◆ Work order ◆
Return, word for word, the lines of the listing below from the one with "formula containing no" through the one with "combination with the", and no other lines.

======

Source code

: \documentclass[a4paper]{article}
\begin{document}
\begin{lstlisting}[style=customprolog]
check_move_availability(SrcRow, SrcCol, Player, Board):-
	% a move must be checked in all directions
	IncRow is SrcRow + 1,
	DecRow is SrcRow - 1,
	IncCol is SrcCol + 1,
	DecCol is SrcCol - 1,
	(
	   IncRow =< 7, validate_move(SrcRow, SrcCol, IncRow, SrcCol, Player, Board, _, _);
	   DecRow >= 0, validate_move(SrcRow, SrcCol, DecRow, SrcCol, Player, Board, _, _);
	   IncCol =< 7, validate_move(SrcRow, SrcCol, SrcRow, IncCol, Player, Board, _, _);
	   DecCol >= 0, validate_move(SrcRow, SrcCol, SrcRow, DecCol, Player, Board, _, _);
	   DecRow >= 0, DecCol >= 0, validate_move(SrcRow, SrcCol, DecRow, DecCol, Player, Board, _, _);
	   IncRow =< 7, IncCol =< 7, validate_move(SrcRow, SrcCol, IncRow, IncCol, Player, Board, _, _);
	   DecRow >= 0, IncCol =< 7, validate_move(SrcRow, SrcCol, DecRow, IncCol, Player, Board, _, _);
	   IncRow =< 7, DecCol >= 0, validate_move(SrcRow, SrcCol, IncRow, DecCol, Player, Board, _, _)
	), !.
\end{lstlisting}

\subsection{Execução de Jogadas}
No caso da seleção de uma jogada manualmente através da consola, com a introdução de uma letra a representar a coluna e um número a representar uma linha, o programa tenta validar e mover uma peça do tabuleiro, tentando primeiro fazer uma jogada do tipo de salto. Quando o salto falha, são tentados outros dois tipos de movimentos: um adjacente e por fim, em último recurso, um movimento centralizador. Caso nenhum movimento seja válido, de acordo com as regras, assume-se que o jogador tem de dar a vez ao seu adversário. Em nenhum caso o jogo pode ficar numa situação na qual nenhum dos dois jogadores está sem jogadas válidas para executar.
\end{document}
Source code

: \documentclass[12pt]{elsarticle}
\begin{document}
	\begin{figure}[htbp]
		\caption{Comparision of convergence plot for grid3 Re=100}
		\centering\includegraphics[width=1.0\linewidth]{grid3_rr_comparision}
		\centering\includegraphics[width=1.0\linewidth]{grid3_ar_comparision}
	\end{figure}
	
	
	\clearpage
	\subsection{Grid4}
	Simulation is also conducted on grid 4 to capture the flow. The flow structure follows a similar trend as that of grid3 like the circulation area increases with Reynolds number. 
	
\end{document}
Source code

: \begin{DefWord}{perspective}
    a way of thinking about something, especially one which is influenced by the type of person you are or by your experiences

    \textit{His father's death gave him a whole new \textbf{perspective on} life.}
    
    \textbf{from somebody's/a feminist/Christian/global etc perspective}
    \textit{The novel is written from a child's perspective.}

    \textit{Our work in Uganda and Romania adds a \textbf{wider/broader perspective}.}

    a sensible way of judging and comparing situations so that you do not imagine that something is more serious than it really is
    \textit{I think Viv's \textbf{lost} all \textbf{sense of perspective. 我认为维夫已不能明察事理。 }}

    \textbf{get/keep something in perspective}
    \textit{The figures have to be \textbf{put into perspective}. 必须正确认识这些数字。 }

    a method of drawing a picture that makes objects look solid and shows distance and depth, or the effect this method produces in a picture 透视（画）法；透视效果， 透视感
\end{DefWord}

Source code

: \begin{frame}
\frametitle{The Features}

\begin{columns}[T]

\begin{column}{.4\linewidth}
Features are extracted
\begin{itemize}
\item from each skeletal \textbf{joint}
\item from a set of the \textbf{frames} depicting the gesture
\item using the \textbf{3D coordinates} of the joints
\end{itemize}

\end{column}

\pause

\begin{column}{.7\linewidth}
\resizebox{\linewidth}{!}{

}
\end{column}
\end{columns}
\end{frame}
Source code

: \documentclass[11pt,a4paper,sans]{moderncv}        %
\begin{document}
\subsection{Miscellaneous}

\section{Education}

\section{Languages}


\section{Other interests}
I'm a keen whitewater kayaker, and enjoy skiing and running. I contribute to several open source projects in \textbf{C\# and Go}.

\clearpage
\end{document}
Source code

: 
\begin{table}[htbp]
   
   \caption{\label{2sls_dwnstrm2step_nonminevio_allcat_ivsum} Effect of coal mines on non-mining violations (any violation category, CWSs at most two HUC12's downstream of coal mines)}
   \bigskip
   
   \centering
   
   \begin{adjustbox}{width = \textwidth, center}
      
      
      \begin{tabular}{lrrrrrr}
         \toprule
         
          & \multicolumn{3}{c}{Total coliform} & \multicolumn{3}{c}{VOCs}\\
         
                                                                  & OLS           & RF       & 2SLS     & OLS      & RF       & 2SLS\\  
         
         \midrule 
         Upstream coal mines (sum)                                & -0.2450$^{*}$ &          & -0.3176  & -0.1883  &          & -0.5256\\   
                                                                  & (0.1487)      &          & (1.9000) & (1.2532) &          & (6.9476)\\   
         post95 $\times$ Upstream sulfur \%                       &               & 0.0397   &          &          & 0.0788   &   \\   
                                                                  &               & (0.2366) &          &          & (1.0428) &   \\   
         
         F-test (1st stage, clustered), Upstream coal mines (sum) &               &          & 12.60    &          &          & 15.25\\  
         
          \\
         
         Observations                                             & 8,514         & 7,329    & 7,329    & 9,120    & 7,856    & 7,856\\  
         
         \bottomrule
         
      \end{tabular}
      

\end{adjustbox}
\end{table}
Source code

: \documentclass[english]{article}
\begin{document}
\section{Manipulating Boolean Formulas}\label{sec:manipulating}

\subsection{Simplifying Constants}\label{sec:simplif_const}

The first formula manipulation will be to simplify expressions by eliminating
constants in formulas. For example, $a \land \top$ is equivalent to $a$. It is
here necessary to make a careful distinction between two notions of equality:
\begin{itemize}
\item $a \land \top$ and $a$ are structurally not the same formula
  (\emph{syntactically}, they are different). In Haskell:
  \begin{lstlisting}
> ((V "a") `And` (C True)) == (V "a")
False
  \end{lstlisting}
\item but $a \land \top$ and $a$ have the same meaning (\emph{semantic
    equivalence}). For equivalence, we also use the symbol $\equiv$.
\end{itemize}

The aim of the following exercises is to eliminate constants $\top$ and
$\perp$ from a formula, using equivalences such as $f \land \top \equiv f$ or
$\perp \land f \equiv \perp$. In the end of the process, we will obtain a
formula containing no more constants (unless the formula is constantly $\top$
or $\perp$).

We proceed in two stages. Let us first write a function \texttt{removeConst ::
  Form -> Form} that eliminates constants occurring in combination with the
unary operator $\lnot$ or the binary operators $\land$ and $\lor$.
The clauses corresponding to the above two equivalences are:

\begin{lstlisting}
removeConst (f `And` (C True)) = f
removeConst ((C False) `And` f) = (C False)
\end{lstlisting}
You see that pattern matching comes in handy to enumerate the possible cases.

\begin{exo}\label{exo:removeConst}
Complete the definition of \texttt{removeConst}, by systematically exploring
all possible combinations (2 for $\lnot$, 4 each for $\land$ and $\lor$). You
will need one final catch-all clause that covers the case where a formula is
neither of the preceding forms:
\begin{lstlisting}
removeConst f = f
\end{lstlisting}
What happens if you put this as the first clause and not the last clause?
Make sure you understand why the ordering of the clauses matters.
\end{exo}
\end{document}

======

◆ Result for this exercise ◆
formula containing no more constants (unless the formula is constantly $\top$
or $\perp$).

We proceed in two stages. Let us first write a function \texttt{removeConst ::
  Form -> Form} that eliminates constants occurring in combination with the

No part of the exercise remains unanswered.